O Brasil, país detentor da maior biodiversidade do planeta, é apontado como um exemplo positivo pelo relatório da RRI. As reservas extrativistas brasileiras estão entre as iniciativas de maior sucesso em todo o mundo. “Nesse modelo, o uso da terra é concedido não às pessoas individualmente, mas à comunidade, que tem condição obrigatória de explorar de maneira sustentável os recursos daquela região", explica Kátia Barros, coordenadora do Centro Nacional de Pesquisa e Conservação da Sociobiodiversidade Associada a Povos e Comunidades Tradicionais, órgão ligado ao Instituto Chico Mendes de Conservação da Biodiversidade (ICMBio), do Ministério do Meio Ambiente. "Esse é um dos modelos, da mesma forma que mantemos outros como as reservas indígenas e quilombolas. Estudamos agora a criação de reservas de pescadores.”

A especialista lembra, no entanto, que, mesmo no modelo de sucesso, há problemas. "Em algumas situações, há conflitos, não apenas os tradicionais, como a invasão física da terra, mas outras formas que impedem o acesso das comunidades locais aos recursos ambientais", afirma Kátia. Além de conflitos entre índios, madeireiros e agricultores, comuns nas reservas brasileiras, surgem novos desafios, como a pesca comercial e a carcinocultura – criação intensiva de camarões – nas áreas marinhas. “Nessas questões, o ICMBio trabalha em cooperação com a Polícia Federal e o Ibama para fazer o controle das áreas de proteção. Não é que não haja modelos comerciais de exploração que sejam sustentáveis, mas a realidade brasileira é de que a maioria é agressiva”, diz.

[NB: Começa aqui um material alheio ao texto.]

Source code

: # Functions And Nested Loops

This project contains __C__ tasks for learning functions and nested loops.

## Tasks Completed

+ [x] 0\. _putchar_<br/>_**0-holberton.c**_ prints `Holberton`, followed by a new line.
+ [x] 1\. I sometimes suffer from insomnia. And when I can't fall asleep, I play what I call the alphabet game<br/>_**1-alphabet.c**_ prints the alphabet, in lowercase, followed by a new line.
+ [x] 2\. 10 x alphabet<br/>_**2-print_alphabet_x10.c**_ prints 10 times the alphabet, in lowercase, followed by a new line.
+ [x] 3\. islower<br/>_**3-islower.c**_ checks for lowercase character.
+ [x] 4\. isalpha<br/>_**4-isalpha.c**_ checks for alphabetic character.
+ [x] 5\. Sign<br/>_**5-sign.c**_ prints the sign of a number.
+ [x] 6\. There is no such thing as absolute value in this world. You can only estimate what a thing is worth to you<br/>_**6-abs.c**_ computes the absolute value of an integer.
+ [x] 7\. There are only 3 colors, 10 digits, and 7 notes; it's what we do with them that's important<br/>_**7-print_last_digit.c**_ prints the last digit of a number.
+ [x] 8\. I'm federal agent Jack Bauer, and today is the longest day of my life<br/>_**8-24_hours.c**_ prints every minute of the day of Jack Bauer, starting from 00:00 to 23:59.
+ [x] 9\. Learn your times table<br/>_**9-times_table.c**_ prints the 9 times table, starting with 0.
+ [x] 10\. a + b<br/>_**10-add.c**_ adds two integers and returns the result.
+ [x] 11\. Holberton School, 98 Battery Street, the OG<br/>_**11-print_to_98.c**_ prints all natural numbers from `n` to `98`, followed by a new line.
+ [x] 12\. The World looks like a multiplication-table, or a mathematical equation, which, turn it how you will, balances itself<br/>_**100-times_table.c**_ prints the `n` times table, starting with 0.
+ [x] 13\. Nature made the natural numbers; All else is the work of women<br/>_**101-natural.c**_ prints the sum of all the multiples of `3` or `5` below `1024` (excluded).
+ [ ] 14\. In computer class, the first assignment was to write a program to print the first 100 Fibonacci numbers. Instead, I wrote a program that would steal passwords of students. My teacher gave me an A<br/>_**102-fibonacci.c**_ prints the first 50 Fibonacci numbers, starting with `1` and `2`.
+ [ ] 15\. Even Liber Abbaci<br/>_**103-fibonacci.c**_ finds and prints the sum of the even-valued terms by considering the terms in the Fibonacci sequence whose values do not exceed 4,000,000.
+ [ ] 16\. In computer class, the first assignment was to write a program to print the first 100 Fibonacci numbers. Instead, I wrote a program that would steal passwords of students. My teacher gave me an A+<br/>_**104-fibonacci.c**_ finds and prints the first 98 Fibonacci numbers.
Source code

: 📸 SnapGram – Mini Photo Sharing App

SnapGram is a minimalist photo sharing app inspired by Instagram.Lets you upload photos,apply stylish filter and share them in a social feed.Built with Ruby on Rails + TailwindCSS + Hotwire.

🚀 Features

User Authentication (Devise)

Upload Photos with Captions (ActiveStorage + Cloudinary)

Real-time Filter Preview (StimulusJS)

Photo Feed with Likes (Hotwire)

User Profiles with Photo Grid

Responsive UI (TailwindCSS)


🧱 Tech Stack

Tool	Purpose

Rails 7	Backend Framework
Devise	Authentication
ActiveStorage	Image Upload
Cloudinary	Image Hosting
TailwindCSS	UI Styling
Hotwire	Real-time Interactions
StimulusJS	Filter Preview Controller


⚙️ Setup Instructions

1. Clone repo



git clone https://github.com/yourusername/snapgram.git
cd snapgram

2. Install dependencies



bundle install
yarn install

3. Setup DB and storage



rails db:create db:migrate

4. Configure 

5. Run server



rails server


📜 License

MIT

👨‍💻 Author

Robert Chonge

A tendência de empoderamento das comunidades locais ganhou força a partir da Cúpula da Terra, a Eco 92, realizada em 1992 no Rio de Janeiro. Atualmente, 15% das florestas mundiais estão sob controle de grupos tradicionais, enquanto antes do encontro no Rio de Janeiro esse percentual era de apenas 10%. Apesar dos efeitos positivos da gestão feita pelas comunidades tradicionais apontada pelo estudo, a estratégia ainda enfrenta muitos obstáculos no panorama internacional. Na Indonésia, por exemplo, embora haja dispositivos que garantam direitos dos índios, a Constituição do país diz que os recursos extraídos das áreas florestais pertencem ao Estado. Assim, moradores de mais de 20 mil vilas têm um status análogo ao de posseiros em suas próprias terras.

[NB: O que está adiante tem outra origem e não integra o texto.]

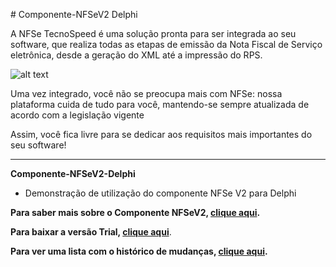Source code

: ﻿﻿# Componente-NFSeV2 Delphi

A NFSe TecnoSpeed é uma solução pronta para ser integrada ao seu software, que realiza todas as etapas de emissão da Nota Fiscal de Serviço eletrônica, desde a geração do XML até a impressão do RPS.

![alt text](https://tecnospeed.com.br/images/workflow-nfse.svg "Fluxo de emissão NFSe")

Uma vez integrado, você não se preocupa mais com NFSe: nossa plataforma cuida de tudo para você, mantendo-se sempre atualizada de acordo com a legislação vigente

Assim, você fica livre para se dedicar aos requisitos mais importantes do seu software!

***

**Componente-NFSeV2-Delphi**

* Demonstração de utilização do componente NFSe V2 para Delphi

**Para saber mais sobre o Componente NFSeV2, [clique aqui](https://tecno.dev/github-nfsev2 "Saiba mais").**

**Para baixar a versão Trial, [clique aqui](https://s3-sa-east-1.amazonaws.com/tecnospeed-trial/setup_nfse_tecnoaccount_1.1.29.7162.exe "Baixar o Componente NFSe Trial")**.

**Para ver uma lista com o histórico de mudanças, [clique aqui](https://github.com/tecnospeed/Componente-NFSeV2-Delphi/blob/master/CHANGELOG.md "Changelog").**


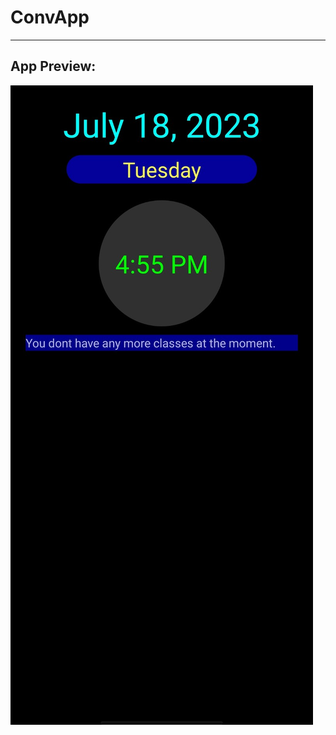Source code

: # ConvApp

---

## App Preview:
![App Screenshot](https://github.com/saviosajanm/ConvApp/blob/main/Screenshot_2023_0718_165540.jpg)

Em Moçambique, o problema é que para terem direito a utilizar a terra as comunidades precisam apresentar seis relatórios topográficos da região, de acordo com uma lei aprovada em 1999. Assim, nos primeiros 10 anos em que a norma esteve vigente, nenhuma comunidade conseguiu o direito legal de explorar a área.

O relatório, que analisou 75% das florestas de países em desenvolvimento que abrigam 2,2 bilhões de pessoas, revela ainda que a promoção das comunidades locais é desigual ao redor do mundo. Na América Latina, 72% das florestas dispõem de normas que protegem as populações tradicionais e 79% contam com leis que excluem invasores, como posseiros, dessas áreas. Ao mesmo tempo, na África esse índice de proteção cai para 35%, e o de exclusão de agentes externos para 41%. Não por acaso, as florestas latinas são as que mais avançaram nos últimos anos no quesito preservação, enquanto as africanas, de maneira geral, enfrentam sérios problemas. Naquele continente, dos 17 países que mantêm dispositivos para conceder direitos às comunidades locais, pelo menos seis não conseguem tirar os projetos do papel por falta de regulamentação ou planos de ação. "Leis eficazes permitiriam que bilhões de hectares e milhões de pessoas tivessem acesso a uma das ferramentas mais efetivas disponíveis para a erradicação da pobreza e a conservação de recursos limitados", afirma Andy White, coordenador do RRI.